SINGAPORE—Secretary of State Mike Pompeo on Friday promised a new era of U.S. economic engagement with Southeast Asian countries, extending an olive branch to a region increasingly concerned about being caught up in a trade battle between the U.S. and China, two of its largest trading partners.
At a meeting with the region’s 10-country economic bloc, the Association of Southeast Asian Nations, Mr. Pompeo said the U.S. would make a $113 million “down payment” to help develop the region’s digital connectivity, infrastructure and energy resources. He said the money, first announced in Washington earlier this week, heralded “a new era of U.S. economic commitment to peace and prosperity in the Indo-Pacific,” but offered few details to support his claim.
The fast-growing region of 600 million people is a key partner in Asia for the U.S., where Washington has sought cooperation on trade, maritime security and economic sanctions on North Korea. But the region also faces pressure from other powers, notably China, which has sought more multilateral trading at a time when the U.S. is shunning sweeping trade agreements and seeking to renegotiate past deals it says are unfair.
Chinese President Xi Jinping is pushing an economic agenda that includes support for multicountry trade agreements and a proposed free-trade area covering the whole of Asia. Those agreements would rival a similar grouping once proposed, and then abandoned, by the U.S. Mr. Xi has committed billions of dollars to China’s Belt and Road infrastructure initiative, a signature foreign policy to consolidate China’s diplomatic and commercial ties with countries along Asia-Europe trade routes.

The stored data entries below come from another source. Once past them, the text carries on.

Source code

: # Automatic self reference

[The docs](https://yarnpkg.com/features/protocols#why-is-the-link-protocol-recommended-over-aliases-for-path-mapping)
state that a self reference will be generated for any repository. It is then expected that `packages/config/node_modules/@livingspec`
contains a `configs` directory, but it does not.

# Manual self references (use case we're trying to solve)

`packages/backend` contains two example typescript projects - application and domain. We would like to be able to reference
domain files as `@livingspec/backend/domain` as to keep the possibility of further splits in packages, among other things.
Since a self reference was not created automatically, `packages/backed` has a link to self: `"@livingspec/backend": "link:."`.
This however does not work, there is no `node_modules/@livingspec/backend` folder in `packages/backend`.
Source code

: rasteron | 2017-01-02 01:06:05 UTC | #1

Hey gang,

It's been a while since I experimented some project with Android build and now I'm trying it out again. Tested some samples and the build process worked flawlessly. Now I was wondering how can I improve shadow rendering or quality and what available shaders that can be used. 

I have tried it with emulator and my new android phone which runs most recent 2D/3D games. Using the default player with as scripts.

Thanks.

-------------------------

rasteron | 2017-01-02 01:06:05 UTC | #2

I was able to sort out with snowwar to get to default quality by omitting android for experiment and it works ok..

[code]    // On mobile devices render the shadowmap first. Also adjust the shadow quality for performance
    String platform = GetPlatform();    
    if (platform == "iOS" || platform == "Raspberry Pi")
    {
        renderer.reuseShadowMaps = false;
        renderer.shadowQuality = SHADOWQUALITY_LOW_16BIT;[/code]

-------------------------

Trade “is the elephant in the room,” said Malcolm Cook, senior fellow at the Institute for Southeast Asian Studies in Singapore. “At the front of Southeast Asian states’ minds—including Singapore—will be the blowback effects on Southeast Asian economies of U.S. trade actions against China.” Even with his financial offer to the region, he said, Mr. Pompeo “is coming with a pretty big deficit,” Mr. Cook said.
Southeast Asian countries worry that they are among the most exposed to negative effects of a U.S.-China trade war. The region is deeply tied to global supply chains in industries specifically targeted by an escalating trade dispute, such as electronics, agriculture and automotives.
In many cases, the region’s smaller nations have already had their fingers burned by the economic largess of larger powers seeking to promote soft power. China’s Belt and Road investments have sometimes been slow to pay off or saddled the intended beneficiaries with debt.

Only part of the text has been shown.